In In Cold Blood, detectives Nye and Church have a more "roundabout strategy" when it comes to interrogating Hickock. In the first interrogation, they never mention murder or give Hickock any idea as to why he is really being questioned. Nye and Church ask him all sorts of other questions, but nothing related to the murder. They do this purposefully to make him on edge and increasingly distressed, hoping Hickock will crack more easily.
Then, Nye takes a more pleading approach, trying to reason with Hickock for a confession. He presents the evidence of a boot print and tells Hickock that the prints are from his boots and that they have Perry's boot prints as well. This strategy could make Hickock believe that they already know it's him who's guilty and that there's no use in trying to deny it anymore.

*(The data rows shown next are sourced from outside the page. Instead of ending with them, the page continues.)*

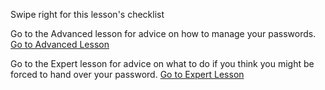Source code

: [Title]: # (¿Y ahora qué?)
[Order]: # (9)

Swipe right for this lesson's checklist

Go to the Advanced lesson for advice on how to manage your passwords.
[Go to Advanced Lesson](umbrella://lesson/passwords/1)

Go to the Expert lesson for advice on what to do if you think you might be forced to hand over your password.
[Go to Expert Lesson](umbrella://lesson/passwords/2)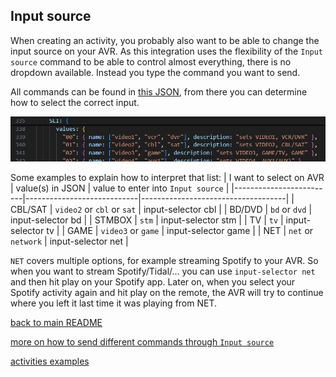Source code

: ## Input source

When creating an activity, you probably also want to be able to change the input source on your AVR. As this integration uses the flexibility of the `Input source` command to be able to control almost everything, there is no dropdown available. Instead you type the command you want to send. 

All commands can be found in [this JSON](../src/eiscp-commands.ts), from there you can determine how to select the correct input.

![](../screenshots/input-json.png)

Some examples to explain how to interpret that list:
| I want to select on AVR | value(s) in JSON           | value to enter into `Input source` |
|-------------------------|----------------------------|------------------------------------|
| CBL/SAT                 | `video2` or `cbl` or `sat` | input-selector cbl                 |
| BD/DVD                  | `bd` or `dvd`              | input-selector bd                  |
| STMBOX                  | `stm`                      | input-selector stm                 |
| TV                      | `tv`                       | input-selector tv                  |
| GAME                    | `video3` or `game`         | input-selector game                |
| NET                     | `net` or `network`         | input-selector net                 |

`NET` covers multiple options, for example streaming Spotify to your AVR. So when you want to stream Spotify/Tidal/... you can use `input-selector net` and then hit play on your Spotify app. Later on, when you select your Spotify activity again and hit play on the remote, the AVR will try to continue where you left it last time it was playing from NET.


[back to main README](../README.md#input-source)

[more on how to send different commands through `Input source`](./cheats.md)

[activities examples](../README.md#example-activities)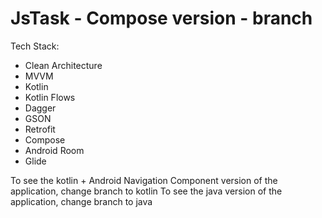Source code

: # JsTask - Compose version - branch

Tech Stack:
- Clean Architecture
- MVVM
- Kotlin
- Kotlin Flows
- Dagger
- GSON
- Retrofit
- Compose
- Android Room
- Glide

To see the kotlin + Android Navigation Component version of the application, change branch to kotlin
To see the java version of the application, change branch to java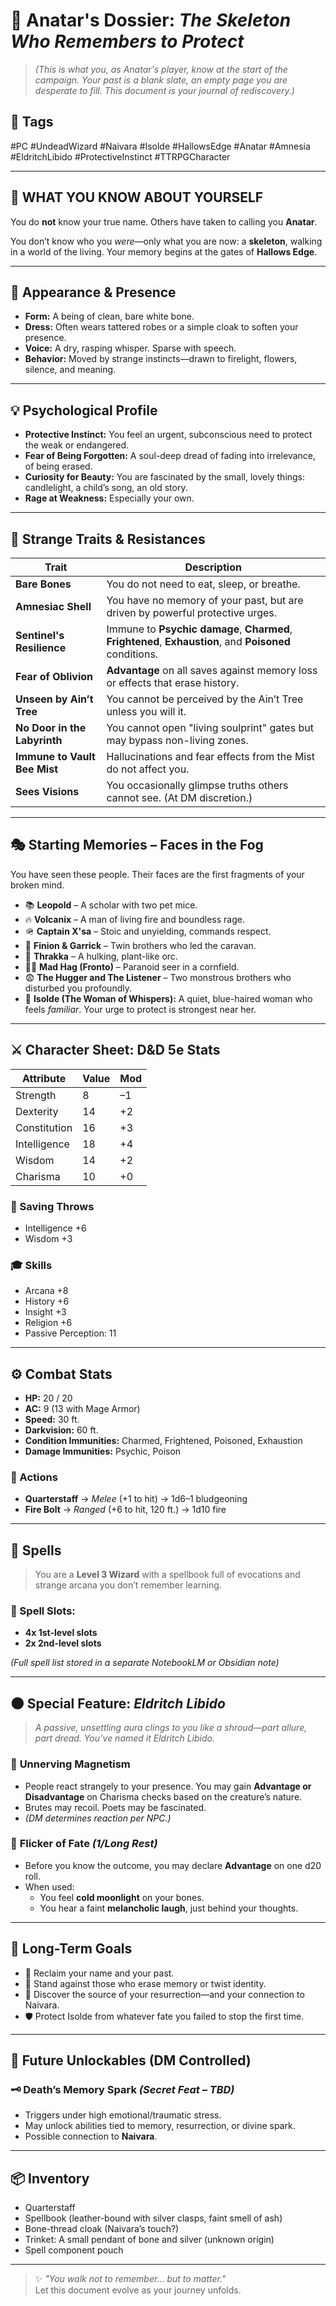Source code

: # 🦴 Anatar's Dossier: *The Skeleton Who Remembers to Protect*
> *(This is what you, as Anatar's player, know at the start of the campaign. Your past is a blank slate, an empty page you are desperate to fill. This document is your journal of rediscovery.)*

## 🧠 Tags
#PC #UndeadWizard #Naivara #Isolde #HallowsEdge #Anatar #Amnesia #EldritchLibido #ProtectiveInstinct #TTRPGCharacter

---

## 🧾 WHAT YOU KNOW ABOUT YOURSELF

You do **not** know your true name. Others have taken to calling you **Anatar**.

You don’t know who you *were*—only what you are now: a **skeleton**, walking in a world of the living. Your memory begins at the gates of **Hallows Edge**.

---

## 🦴 Appearance & Presence

- **Form:** A being of clean, bare white bone.
- **Dress:** Often wears tattered robes or a simple cloak to soften your presence.
- **Voice:** A dry, rasping whisper. Sparse with speech.
- **Behavior:** Moved by strange instincts—drawn to firelight, flowers, silence, and meaning.

---

## 💡 Psychological Profile

- **Protective Instinct:** You feel an urgent, subconscious need to protect the weak or endangered.
- **Fear of Being Forgotten:** A soul-deep dread of fading into irrelevance, of being erased.
- **Curiosity for Beauty:** You are fascinated by the small, lovely things: candlelight, a child’s song, an old story.
- **Rage at Weakness:** Especially your own.

---

## 🧬 Strange Traits & Resistances

| Trait                       | Description |
|----------------------------|-------------|
| **Bare Bones**             | You do not need to eat, sleep, or breathe. |
| **Amnesiac Shell**         | You have no memory of your past, but are driven by powerful protective urges. |
| **Sentinel's Resilience**  | Immune to **Psychic damage**, **Charmed**, **Frightened**, **Exhaustion**, and **Poisoned** conditions. |
| **Fear of Oblivion**       | **Advantage** on all saves against memory loss or effects that erase history. |
| **Unseen by Ain’t Tree**   | You cannot be perceived by the Ain’t Tree unless you will it. |
| **No Door in the Labyrinth** | You cannot open "living soulprint" gates but may bypass non-living zones. |
| **Immune to Vault Bee Mist** | Hallucinations and fear effects from the Mist do not affect you. |
| **Sees Visions**           | You occasionally glimpse truths others cannot see. (At DM discretion.)

---

## 🎭 Starting Memories – Faces in the Fog

You have seen these people. Their faces are the first fragments of your broken mind.

- 📚 **Leopold** – A scholar with two pet mice.
- 🔥 **Volcanix** – A man of living fire and boundless rage.
- 🪖 **Captain X'sa** – Stoic and unyielding, commands respect.
- 👥 **Finion & Garrick** – Twin brothers who led the caravan.
- 🌿 **Thrakka** – A hulking, plant-like orc.
- 🧙‍♀️ **Mad Hag (Fronto)** – Paranoid seer in a cornfield.
- 😨 **The Hugger and The Listener** – Two monstrous brothers who disturbed you profoundly.
- 🩵 **Isolde (The Woman of Whispers):** A quiet, blue-haired woman who feels *familiar*. Your urge to protect is strongest near her.

---

## ⚔️ Character Sheet: D&D 5e Stats

| Attribute     | Value | Mod |
|---------------|-------|-----|
| Strength       | 8     | –1  |
| Dexterity      | 14    | +2  |
| Constitution   | 16    | +3  |
| Intelligence   | 18    | +4  |
| Wisdom         | 14    | +2  |
| Charisma       | 10    | +0  |

### 📜 Saving Throws
- Intelligence +6
- Wisdom +3

### 🎓 Skills
- Arcana +8
- History +6
- Insight +3
- Religion +6
- Passive Perception: 11

---

## ⚙️ Combat Stats

- **HP:** 20 / 20  
- **AC:** 9 (13 with Mage Armor)  
- **Speed:** 30 ft.  
- **Darkvision:** 60 ft.  
- **Condition Immunities:** Charmed, Frightened, Poisoned, Exhaustion  
- **Damage Immunities:** Psychic, Poison

### 🔪 Actions
- **Quarterstaff** → *Melee* (+1 to hit) → 1d6–1 bludgeoning
- **Fire Bolt** → *Ranged* (+6 to hit, 120 ft.) → 1d10 fire

---

## 🧙 Spells

> You are a **Level 3 Wizard** with a spellbook full of evocations and strange arcana you don’t remember learning.

### 🧠 Spell Slots:
- **4x 1st-level slots**
- **2x 2nd-level slots**

*(Full spell list stored in a separate NotebookLM or Obsidian note)*

---

## 🌑 Special Feature: *Eldritch Libido*

> *A passive, unsettling aura clings to you like a shroud—part allure, part dread. You’ve named it Eldritch Libido.*

### 🧲 **Unnerving Magnetism**
- People react strangely to your presence. You may gain **Advantage or Disadvantage** on Charisma checks based on the creature’s nature.
- Brutes may recoil. Poets may be fascinated.
- *(DM determines reaction per NPC.)*

### 🎲 **Flicker of Fate** *(1/Long Rest)*
- Before you know the outcome, you may declare **Advantage** on one d20 roll.
- When used:  
    - You feel **cold moonlight** on your bones.  
    - You hear a faint **melancholic laugh**, just behind your thoughts.

---

## 🧩 Long-Term Goals

- 🧠 Reclaim your name and your past.
- 🧱 Stand against those who erase memory or twist identity.
- 🧬 Discover the source of your resurrection—and your connection to Naivara.
- 🛡️ Protect Isolde from whatever fate you failed to stop the first time.

---

## 🔮 Future Unlockables (DM Controlled)

### 🗝️ **Death’s Memory Spark** *(Secret Feat – TBD)*
- Triggers under high emotional/traumatic stress.
- May unlock abilities tied to memory, resurrection, or divine spark.
- Possible connection to **Naivara**.

---

## 📦 Inventory

- Quarterstaff  
- Spellbook (leather-bound with silver clasps, faint smell of ash)  
- Bone-thread cloak (Naivara’s touch?)  
- Trinket: A small pendant of bone and silver (unknown origin)  
- Spell component pouch  

---

> ✨ *"You walk not to remember… but to matter."*  
> Let this document evolve as your journey unfolds.
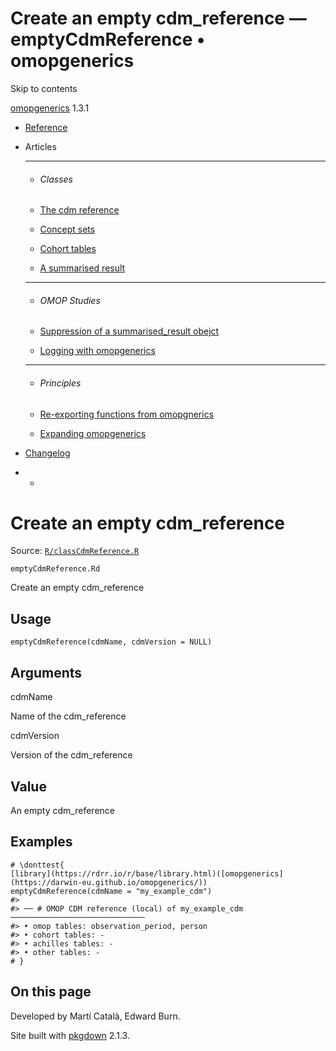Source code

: # Create an empty cdm_reference — emptyCdmReference • omopgenerics

Skip to contents

[omopgenerics](../index.html) 1.3.1

  * [Reference](../reference/index.html)
  * Articles
    * * * *

    * ###### Classes

    * [The cdm reference](../articles/cdm_reference.html)
    * [Concept sets](../articles/codelists.html)
    * [Cohort tables](../articles/cohorts.html)
    * [A summarised result](../articles/summarised_result.html)
    * * * *

    * ###### OMOP Studies

    * [Suppression of a summarised_result obejct](../articles/suppression.html)
    * [Logging with omopgenerics](../articles/logging.html)
    * * * *

    * ###### Principles

    * [Re-exporting functions from omopgnerics](../articles/reexport.html)
    * [Expanding omopgenerics](../articles/expanding_omopgenerics.html)
  * [Changelog](../news/index.html)


  *   * [](https://github.com/darwin-eu/omopgenerics/)



# Create an empty cdm_reference

Source: [`R/classCdmReference.R`](https://github.com/darwin-eu/omopgenerics/blob/v1.3.1/R/classCdmReference.R)

`emptyCdmReference.Rd`

Create an empty cdm_reference

## Usage
    
    
    emptyCdmReference(cdmName, cdmVersion = NULL)

## Arguments

cdmName
    

Name of the cdm_reference

cdmVersion
    

Version of the cdm_reference

## Value

An empty cdm_reference

## Examples
    
    
    # \donttest{
    [library](https://rdrr.io/r/base/library.html)([omopgenerics](https://darwin-eu.github.io/omopgenerics/))
    emptyCdmReference(cdmName = "my_example_cdm")
    #> 
    #> ── # OMOP CDM reference (local) of my_example_cdm ──────────────────────────────
    #> • omop tables: observation_period, person
    #> • cohort tables: -
    #> • achilles tables: -
    #> • other tables: -
    # }
    

## On this page

Developed by Martí Català, Edward Burn.

Site built with [pkgdown](https://pkgdown.r-lib.org/) 2.1.3.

But Nye goes further and breaks down the exact charges that Hickock will face because of his involvement in the killings of the Clutters. Nye delivers these counts matter-of-factly, like it's already a foregone conclusion that Hickock will be convicted. It also helps illustrate the severity of the crimes committed and that Hickock's name will be attached to it. Nye attempts to list the counts one by one, but he's cut off. Hickock cannot handle the idea of himself going down for the murders when he never actually pulled the trigger, so he confesses right then and there that, while he was involved, it was Perry who had done all the killing.
Altogether, the strategies employed by Nye and Church break Hickock down psychologically and appeal to his sense of dignity and responsibility.